For the data below, work out the number of lines containing the string "csvkit" and answer with that number only.
┄┄┄┄┄┄┄┄┄┄
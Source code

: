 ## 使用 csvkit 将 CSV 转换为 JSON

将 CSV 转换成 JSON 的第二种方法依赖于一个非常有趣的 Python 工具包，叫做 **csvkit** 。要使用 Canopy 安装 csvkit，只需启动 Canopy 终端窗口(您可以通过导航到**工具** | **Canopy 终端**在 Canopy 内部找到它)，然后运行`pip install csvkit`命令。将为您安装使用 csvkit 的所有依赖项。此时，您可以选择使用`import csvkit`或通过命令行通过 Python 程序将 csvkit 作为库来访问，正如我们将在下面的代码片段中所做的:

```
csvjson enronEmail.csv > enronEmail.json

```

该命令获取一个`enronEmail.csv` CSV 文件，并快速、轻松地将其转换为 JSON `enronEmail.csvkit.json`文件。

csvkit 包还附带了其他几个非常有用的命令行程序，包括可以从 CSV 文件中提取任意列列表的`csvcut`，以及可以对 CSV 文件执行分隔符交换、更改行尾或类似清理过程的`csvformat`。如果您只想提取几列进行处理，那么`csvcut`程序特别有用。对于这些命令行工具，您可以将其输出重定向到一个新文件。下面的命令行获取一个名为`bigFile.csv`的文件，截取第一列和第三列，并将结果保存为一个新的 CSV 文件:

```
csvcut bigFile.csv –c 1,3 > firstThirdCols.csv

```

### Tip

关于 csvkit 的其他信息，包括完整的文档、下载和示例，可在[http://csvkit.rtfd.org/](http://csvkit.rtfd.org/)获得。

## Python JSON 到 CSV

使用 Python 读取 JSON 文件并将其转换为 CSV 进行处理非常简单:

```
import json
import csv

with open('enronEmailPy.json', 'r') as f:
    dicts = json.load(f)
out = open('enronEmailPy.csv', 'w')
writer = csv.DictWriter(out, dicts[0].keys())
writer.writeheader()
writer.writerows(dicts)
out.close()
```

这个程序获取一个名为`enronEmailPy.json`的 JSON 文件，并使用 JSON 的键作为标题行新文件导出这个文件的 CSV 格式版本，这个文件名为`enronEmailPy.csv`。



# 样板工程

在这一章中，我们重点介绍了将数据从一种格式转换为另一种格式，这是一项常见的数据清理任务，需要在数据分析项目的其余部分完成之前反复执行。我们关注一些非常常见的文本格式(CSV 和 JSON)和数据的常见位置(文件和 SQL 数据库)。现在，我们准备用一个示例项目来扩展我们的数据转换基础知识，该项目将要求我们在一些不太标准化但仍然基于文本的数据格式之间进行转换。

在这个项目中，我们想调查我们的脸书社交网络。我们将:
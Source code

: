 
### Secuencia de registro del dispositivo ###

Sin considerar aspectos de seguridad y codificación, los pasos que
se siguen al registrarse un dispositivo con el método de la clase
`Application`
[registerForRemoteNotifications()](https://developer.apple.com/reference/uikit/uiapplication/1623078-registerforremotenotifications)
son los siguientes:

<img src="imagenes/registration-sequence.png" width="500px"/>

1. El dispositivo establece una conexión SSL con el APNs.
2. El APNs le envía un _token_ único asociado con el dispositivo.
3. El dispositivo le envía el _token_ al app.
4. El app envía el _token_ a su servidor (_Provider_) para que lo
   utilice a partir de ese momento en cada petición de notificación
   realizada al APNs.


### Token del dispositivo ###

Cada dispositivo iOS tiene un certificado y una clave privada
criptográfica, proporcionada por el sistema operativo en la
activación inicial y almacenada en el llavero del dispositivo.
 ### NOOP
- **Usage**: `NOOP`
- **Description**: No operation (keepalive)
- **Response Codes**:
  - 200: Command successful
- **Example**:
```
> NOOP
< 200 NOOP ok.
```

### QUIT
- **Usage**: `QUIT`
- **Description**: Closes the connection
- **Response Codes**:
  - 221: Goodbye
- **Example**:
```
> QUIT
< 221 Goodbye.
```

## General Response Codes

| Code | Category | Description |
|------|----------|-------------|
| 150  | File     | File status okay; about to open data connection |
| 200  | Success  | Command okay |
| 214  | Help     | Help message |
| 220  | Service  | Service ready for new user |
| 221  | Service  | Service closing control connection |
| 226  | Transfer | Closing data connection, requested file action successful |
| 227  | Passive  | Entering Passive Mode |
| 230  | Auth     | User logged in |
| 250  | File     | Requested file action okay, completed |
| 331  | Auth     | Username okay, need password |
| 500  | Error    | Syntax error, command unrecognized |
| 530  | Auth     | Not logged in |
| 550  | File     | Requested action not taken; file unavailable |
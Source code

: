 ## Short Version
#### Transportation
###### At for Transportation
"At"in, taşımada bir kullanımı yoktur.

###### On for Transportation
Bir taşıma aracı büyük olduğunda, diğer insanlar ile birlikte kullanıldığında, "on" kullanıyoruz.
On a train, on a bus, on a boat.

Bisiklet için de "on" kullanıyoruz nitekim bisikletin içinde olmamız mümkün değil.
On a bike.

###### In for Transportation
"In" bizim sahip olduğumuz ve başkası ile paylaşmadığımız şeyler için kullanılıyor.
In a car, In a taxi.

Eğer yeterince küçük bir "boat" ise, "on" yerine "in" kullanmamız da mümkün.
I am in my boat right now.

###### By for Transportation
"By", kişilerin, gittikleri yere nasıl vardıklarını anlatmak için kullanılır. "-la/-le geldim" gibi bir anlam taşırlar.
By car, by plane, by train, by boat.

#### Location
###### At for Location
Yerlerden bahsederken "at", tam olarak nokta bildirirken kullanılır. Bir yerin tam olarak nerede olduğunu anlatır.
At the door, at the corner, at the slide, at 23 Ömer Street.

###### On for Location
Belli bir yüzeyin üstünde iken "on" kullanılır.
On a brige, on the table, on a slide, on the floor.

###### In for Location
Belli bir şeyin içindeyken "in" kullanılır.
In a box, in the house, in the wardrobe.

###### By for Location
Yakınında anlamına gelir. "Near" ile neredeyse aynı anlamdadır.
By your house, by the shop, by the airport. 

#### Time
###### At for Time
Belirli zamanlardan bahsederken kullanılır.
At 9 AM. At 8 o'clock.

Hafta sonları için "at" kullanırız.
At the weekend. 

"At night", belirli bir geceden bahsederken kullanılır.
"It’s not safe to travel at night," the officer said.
┄┄┄┄┄┄┄┄┄┄
● Result of the task
5